* **WHAT IS REQUIRED**
Pictures aside, return all of the records exactly as they stand.
========================
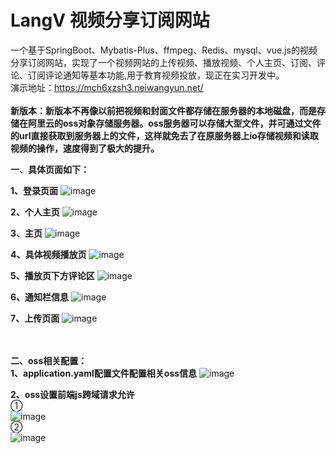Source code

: # LangV 视频分享订阅网站      
一个基于SpringBoot、Mybatis-Plus、ffmpeg、Redis、mysql、vue.js的视频分享订阅网站，实现了一个视频网站的上传视频、播放视频、个人主页、订阅、评论、订阅评论通知等基本功能,用于教育视频投放，现正在实习开发中。
 <br>
 演示地址：https://mch6xzsh3.neiwangyun.net/ <br><br>
**新版本：新版本不再像以前把视频和封面文件都存储在服务器的本地磁盘，而是存储在阿里云的oss对象存储服务器。oss服务器可以存储大型文件，并可通过文件的url直接获取到服务器上的文件，这样就免去了在原服务器上io存储视频和读取视频的操作，速度得到了极大的提升。<br>**



**一、具体页面如下：**


**1、登录页面**
![image](https://gitee.com/ljx1845780976/img/raw/main/%E7%99%BB%E5%BD%95.png)

**2、个人主页**
![image](https://gitee.com/ljx1845780976/img/raw/main/%E4%B8%AA%E4%BA%BA%E4%B8%BB%E9%A1%B5.png)

**3、主页**
![image](https://gitee.com/ljx1845780976/img/raw/main/%E4%B8%BB%E9%A1%B5.png)

**4、具体视频播放页**
![image](https://gitee.com/ljx1845780976/img/raw/main/%E8%A7%86%E9%A2%91%E6%92%AD%E6%94%BE%E9%A1%B5.png)

**5、播放页下方评论区**
![image](https://gitee.com/ljx1845780976/img/raw/main/%E6%92%AD%E6%94%BE%E8%A7%86%E9%A2%91%E9%A1%B5%E4%B8%8B%E8%AF%84%E8%AE%BA%E5%8C%BA.png)

**6、通知栏信息**
![image](https://gitee.com/ljx1845780976/img/raw/main/%E9%80%9A%E7%9F%A5%E6%A0%8F.png)

**7、上传页面**
![image](https://gitee.com/ljx1845780976/img/raw/main/%E4%B8%8A%E4%BC%A0%E9%A1%B5%E9%9D%A2.png)

<br><br>
**二、oss相关配置：**<br>
**1、application.yaml配置文件配置相关oss信息**
![image](https://gitee.com/ljx1845780976/img/raw/main/oss%E9%85%8D%E7%BD%AE1.png)

**2、oss设置前端js跨域请求允许**
<br>①<br>
![image](https://gitee.com/ljx1845780976/img/raw/main/%E8%B7%A8%E5%9F%9F%E8%AE%BE%E7%BD%AE1.png)
<br>②<br>
![image](https://gitee.com/ljx1845780976/img/raw/main/%E8%B7%A8%E5%9F%9F%E8%AE%BE%E7%BD%AE2.png)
========================
* **ANSWER SPACE**
Source code

: # LangV 视频分享订阅网站      
一个基于SpringBoot、Mybatis-Plus、ffmpeg、Redis、mysql、vue.js的视频分享订阅网站，实现了一个视频网站的上传视频、播放视频、个人主页、订阅、评论、订阅评论通知等基本功能,用于教育视频投放，现正在实习开发中。
 <br>
 演示地址：https://mch6xzsh3.neiwangyun.net/ <br><br>
**新版本：新版本不再像以前把视频和封面文件都存储在服务器的本地磁盘，而是存储在阿里云的oss对象存储服务器。oss服务器可以存储大型文件，并可通过文件的url直接获取到服务器上的文件，这样就免去了在原服务器上io存储视频和读取视频的操作，速度得到了极大的提升。<br>**



**一、具体页面如下：**


**1、登录页面**
![image](https://gitee.com/ljx1845780976/img/raw/main/%E7%99%BB%E5%BD%95.png)

**2、个人主页**
![image](https://gitee.com/ljx1845780976/img/raw/main/%E4%B8%AA%E4%BA%BA%E4%B8%BB%E9%A1%B5.png)

**3、主页**
![image](https://gitee.com/ljx1845780976/img/raw/main/%E4%B8%BB%E9%A1%B5.png)

**4、具体视频播放页**
![image](https://gitee.com/ljx1845780976/img/raw/main/%E8%A7%86%E9%A2%91%E6%92%AD%E6%94%BE%E9%A1%B5.png)

**5、播放页下方评论区**
![image](https://gitee.com/ljx1845780976/img/raw/main/%E6%92%AD%E6%94%BE%E8%A7%86%E9%A2%91%E9%A1%B5%E4%B8%8B%E8%AF%84%E8%AE%BA%E5%8C%BA.png)

**6、通知栏信息**
![image](https://gitee.com/ljx1845780976/img/raw/main/%E9%80%9A%E7%9F%A5%E6%A0%8F.png)

**7、上传页面**
![image](https://gitee.com/ljx1845780976/img/raw/main/%E4%B8%8A%E4%BC%A0%E9%A1%B5%E9%9D%A2.png)

<br><br>
**二、oss相关配置：**<br>
**1、application.yaml配置文件配置相关oss信息**
![image](https://gitee.com/ljx1845780976/img/raw/main/oss%E9%85%8D%E7%BD%AE1.png)

**2、oss设置前端js跨域请求允许**
<br>①<br>
![image](https://gitee.com/ljx1845780976/img/raw/main/%E8%B7%A8%E5%9F%9F%E8%AE%BE%E7%BD%AE1.png)
<br>②<br>
![image](https://gitee.com/ljx1845780976/img/raw/main/%E8%B7%A8%E5%9F%9F%E8%AE%BE%E7%BD%AE2.png)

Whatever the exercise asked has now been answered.